Der Bericht, der sich auf Daten des Zentralen
Statistikbüros und der Nationalen Versicherungen beruft, zeigt
außerdem, dass sich die Zahl von Kindern, die unter der Armutsgrenze
leben, in den letzten 14 Jahren um 50%, die Zahl armer Familien um
30% erhöht hat.
Die Kluft innerhalb der Bevölkerung und die
steigende Armutsrate konnten auch durch die Verdoppelung des Sozial-
und Wohlfahrtsbudgets nicht ausgeglichen werden. Ein nur zögerliches
Anwachsen des Prokopfeinkommens, hohe Arbeitslosigkeit, die
prozentual niedrige Arbeitskraft von Männern (durch den langen
Militärdienst und den Anteil an Religiösen) und dagegen ein relativ
hoher Anteil an ausländischen Hilfs- und Arbeitskräften lassen die
israelische Wirtschaft nachhaltig kranken. Nur radikale
Veränderungen und Maßnahmen können der Entwicklung entgegenwirken,
konstatiert der Bericht.
Auch im Bereich der Bildung wies die Untersuchung
frappierende Unterschiede und Missstände nach. Während 96% der
jüdischen Bevölkerung im Alter von 14-17 ein Gymnasium besuchen,
sind nur 79% des arabischen und nur 43% der beduinischen Jugend an
der höheren Schule. Nicht-Juden sind nur mit 7% an den universitären
Bachelor Abschlüssen beteiligt, wobei sie 20% der Gesamtbevölkerung
stellen. Das Erziehungssystem des Landes, urteilt der Bericht,
weitet die Kluft und gibt sie jeweils in die nächste Generation
weiter.
Die Lösungsvorschläge des Untersuchungsausschusses
sind keine Wundermittel und seit langem bekannt. Neben der Schaffung
von neuen Arbeitsplätzen muss eine Lohnpolitik stehen, die das
Arbeiten an sich attraktiver gestaltet und gleichzeitig
ultraorthodoxe Männer und arabische Frauen in den Arbeitsmarkt
einbezieht, soziale Dienste müssen einfacher zugänglich sein, die
Großverdiener mehr besteuert werden. Grundlegende Gesetzesänderungen
in Bezug auf Erziehung, Wohnraum und Beschäftigung stehen also an.

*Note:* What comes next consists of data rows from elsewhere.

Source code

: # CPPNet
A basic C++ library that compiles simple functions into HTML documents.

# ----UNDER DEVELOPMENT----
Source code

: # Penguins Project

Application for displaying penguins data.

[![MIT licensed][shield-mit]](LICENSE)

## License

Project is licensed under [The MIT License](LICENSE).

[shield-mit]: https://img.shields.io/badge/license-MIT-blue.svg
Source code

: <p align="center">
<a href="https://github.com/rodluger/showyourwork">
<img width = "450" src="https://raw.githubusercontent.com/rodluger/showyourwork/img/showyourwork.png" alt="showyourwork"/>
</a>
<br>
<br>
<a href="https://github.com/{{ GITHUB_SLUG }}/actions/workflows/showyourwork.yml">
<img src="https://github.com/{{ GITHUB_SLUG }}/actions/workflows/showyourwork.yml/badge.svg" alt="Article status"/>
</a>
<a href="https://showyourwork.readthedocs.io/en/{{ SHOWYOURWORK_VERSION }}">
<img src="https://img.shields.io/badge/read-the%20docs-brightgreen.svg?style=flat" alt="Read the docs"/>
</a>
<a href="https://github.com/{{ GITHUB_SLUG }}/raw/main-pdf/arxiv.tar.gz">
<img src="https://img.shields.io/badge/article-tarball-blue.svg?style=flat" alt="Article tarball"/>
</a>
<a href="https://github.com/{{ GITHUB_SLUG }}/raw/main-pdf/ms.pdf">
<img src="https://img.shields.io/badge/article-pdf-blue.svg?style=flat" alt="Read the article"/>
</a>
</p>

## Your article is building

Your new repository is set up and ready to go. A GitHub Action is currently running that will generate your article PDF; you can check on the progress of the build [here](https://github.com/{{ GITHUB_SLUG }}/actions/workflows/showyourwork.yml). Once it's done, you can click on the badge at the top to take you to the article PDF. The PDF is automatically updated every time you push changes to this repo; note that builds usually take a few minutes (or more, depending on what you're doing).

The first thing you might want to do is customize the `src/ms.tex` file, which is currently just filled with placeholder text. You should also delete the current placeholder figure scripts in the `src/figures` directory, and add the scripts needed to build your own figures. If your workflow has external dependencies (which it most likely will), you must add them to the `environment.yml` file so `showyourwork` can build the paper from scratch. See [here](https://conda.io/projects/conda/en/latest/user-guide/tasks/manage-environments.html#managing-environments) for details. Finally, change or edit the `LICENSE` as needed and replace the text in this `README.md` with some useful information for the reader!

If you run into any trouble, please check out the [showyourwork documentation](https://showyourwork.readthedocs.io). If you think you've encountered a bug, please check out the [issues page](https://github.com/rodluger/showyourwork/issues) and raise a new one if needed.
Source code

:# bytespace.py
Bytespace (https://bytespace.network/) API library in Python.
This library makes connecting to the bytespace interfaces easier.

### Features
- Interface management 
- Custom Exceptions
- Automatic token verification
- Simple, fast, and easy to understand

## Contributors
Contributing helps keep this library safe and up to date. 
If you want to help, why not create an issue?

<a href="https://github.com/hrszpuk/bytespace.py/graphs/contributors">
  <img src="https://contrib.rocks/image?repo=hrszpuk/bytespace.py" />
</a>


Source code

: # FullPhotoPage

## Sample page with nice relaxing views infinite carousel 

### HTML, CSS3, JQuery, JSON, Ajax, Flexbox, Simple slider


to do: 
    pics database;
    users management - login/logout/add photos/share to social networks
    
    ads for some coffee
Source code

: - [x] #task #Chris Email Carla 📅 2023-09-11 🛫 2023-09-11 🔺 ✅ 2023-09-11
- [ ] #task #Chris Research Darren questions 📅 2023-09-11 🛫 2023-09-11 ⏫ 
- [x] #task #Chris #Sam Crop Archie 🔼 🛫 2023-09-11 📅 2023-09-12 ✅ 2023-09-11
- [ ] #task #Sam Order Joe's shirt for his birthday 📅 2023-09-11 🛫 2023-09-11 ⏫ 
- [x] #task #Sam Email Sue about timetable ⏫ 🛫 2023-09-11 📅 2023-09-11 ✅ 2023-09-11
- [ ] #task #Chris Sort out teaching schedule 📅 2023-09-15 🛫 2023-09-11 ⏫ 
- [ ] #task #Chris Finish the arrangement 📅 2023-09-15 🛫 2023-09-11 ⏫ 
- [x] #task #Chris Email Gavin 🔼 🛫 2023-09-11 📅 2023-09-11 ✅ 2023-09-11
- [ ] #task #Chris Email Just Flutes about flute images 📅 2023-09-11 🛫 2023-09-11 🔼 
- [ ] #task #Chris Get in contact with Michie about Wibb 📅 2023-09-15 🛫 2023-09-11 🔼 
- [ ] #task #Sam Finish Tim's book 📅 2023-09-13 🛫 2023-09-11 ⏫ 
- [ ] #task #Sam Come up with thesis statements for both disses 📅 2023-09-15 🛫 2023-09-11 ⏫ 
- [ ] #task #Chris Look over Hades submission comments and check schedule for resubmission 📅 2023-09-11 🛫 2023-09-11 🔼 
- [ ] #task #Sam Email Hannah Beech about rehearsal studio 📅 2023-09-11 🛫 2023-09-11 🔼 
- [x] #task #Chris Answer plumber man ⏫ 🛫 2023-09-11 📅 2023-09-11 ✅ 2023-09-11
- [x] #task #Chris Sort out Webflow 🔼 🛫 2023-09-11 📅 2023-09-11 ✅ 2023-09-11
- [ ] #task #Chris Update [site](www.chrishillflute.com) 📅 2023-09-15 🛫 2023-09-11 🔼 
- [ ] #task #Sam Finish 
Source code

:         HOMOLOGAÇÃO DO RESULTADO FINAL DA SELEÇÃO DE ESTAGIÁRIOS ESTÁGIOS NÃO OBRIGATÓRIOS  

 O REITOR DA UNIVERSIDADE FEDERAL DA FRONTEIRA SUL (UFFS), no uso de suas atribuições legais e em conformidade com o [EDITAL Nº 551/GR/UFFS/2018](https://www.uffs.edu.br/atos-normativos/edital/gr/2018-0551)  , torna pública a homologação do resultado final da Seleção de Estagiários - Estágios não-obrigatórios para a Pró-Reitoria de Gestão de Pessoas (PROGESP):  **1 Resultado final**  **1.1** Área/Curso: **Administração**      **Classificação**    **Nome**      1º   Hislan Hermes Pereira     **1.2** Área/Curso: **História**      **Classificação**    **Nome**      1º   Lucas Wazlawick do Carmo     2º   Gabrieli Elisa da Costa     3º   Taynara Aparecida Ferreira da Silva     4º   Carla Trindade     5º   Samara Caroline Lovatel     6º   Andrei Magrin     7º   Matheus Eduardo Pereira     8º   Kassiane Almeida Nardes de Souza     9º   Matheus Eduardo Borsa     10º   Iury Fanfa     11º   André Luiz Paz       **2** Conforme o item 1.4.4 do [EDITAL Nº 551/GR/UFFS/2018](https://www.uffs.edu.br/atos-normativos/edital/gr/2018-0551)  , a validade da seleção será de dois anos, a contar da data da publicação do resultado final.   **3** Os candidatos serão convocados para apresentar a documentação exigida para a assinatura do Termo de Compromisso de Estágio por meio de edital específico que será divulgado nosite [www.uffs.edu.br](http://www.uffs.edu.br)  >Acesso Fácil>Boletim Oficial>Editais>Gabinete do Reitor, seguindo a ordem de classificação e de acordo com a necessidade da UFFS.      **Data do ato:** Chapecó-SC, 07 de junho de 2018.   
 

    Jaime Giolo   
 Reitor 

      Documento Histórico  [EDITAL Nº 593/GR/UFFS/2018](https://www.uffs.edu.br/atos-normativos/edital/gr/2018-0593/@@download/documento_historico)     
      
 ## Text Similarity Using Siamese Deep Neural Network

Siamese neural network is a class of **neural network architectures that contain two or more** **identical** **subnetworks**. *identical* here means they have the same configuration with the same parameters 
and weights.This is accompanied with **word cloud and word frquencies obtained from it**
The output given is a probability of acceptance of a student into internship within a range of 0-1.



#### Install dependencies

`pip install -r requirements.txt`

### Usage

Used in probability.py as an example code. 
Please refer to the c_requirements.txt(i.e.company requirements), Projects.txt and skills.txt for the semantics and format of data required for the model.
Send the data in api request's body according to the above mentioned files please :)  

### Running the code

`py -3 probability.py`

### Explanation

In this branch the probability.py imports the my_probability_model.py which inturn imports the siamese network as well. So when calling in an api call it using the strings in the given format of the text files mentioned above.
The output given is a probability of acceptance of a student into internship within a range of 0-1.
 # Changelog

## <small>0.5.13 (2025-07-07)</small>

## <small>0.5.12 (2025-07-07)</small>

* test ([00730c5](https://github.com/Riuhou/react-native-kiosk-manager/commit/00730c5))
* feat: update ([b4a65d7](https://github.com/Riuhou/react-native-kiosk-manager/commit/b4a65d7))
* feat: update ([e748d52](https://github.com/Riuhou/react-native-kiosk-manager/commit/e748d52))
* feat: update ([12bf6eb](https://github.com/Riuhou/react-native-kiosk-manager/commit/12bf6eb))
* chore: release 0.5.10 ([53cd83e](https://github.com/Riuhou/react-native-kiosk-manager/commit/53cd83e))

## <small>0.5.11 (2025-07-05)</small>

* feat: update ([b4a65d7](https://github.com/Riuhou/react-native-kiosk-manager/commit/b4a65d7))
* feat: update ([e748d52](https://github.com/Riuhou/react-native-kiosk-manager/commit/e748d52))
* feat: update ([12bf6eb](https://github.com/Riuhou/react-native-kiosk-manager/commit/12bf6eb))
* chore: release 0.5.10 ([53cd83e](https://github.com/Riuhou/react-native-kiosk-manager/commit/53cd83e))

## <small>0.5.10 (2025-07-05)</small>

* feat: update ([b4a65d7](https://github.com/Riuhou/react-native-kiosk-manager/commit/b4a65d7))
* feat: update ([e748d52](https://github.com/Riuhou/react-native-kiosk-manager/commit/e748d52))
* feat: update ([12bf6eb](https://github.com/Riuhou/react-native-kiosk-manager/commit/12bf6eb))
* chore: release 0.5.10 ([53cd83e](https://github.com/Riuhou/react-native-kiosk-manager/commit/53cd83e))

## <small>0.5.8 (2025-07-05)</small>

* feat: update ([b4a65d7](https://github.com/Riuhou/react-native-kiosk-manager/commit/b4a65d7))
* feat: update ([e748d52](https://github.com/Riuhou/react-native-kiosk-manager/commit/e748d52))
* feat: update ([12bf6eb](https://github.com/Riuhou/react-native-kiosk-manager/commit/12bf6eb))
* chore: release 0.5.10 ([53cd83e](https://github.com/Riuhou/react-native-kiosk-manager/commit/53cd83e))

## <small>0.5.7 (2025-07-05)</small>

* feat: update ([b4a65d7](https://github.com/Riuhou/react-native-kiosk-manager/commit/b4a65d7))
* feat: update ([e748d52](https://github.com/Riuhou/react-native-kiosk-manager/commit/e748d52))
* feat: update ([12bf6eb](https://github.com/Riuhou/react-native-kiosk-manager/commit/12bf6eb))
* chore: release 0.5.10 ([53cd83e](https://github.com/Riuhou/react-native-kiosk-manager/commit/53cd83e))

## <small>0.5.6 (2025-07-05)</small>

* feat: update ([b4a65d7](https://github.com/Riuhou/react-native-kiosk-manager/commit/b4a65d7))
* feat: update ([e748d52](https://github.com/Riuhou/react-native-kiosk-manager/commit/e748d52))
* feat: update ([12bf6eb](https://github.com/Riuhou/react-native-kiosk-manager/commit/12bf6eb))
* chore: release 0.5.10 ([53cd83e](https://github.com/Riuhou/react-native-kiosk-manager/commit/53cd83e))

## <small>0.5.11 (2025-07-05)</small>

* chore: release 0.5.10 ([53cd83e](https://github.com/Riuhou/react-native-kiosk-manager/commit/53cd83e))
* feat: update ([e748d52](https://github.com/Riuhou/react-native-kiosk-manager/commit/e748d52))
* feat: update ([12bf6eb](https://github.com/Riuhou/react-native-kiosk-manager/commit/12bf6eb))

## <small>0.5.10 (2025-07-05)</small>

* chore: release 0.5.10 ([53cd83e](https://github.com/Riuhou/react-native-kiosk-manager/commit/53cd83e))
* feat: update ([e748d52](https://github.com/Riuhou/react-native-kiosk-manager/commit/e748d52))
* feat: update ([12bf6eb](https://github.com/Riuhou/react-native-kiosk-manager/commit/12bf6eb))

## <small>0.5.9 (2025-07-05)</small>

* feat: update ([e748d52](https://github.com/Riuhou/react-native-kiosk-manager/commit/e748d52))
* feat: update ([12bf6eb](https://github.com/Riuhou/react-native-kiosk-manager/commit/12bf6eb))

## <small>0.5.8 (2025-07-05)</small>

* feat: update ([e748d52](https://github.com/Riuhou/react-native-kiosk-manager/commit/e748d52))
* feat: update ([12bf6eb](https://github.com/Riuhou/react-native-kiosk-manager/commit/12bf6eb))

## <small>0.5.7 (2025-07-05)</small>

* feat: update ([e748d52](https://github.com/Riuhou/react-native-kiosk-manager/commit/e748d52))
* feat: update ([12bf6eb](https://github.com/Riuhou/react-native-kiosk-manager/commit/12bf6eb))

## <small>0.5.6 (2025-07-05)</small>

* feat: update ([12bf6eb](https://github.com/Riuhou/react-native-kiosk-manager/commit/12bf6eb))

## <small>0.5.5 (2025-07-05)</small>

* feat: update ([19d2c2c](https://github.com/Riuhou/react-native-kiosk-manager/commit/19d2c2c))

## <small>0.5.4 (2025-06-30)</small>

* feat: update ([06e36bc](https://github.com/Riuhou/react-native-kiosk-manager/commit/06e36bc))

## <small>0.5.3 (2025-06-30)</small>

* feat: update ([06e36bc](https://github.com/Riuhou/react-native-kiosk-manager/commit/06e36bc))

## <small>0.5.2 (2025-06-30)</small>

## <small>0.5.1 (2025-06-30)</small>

Die Vorschläge sind nicht nur
logisch, sondern vor allem offensichtlich. Die Frage ist jedoch, ob
sich eine Knesseth oder/und eine Regierung findet, die diese auch in
die Tat umsetzen möchte. Dabei sieht es jedoch düster aus,
konzentriert sich doch die gesamte Politik des Landes auf den
Konflikt mit den Palästinensern. Innenpolitische Themen scheinen
auch im Wahlkampf nur am Rande von Bedeutung zu sein.
Dass ein möglicher Friedensschluss mit den
Palästinensern auch mit der wirtschaftlichen Lage Israels verknüpft
ist, liegt auf der Hand. Auf diesen Trichter ist mittlerweile selbst
Ariel Scharon gekommen. In seinem letzten Fernsehinterview verkündet
er das als großartige neue Erkenntnis. Jeder Tag, der bis dahin
verstreicht geht jedoch zu Lasten der in Armut lebenden Menschen,
deren Schicksal die Politik wenig zu kümmern scheint.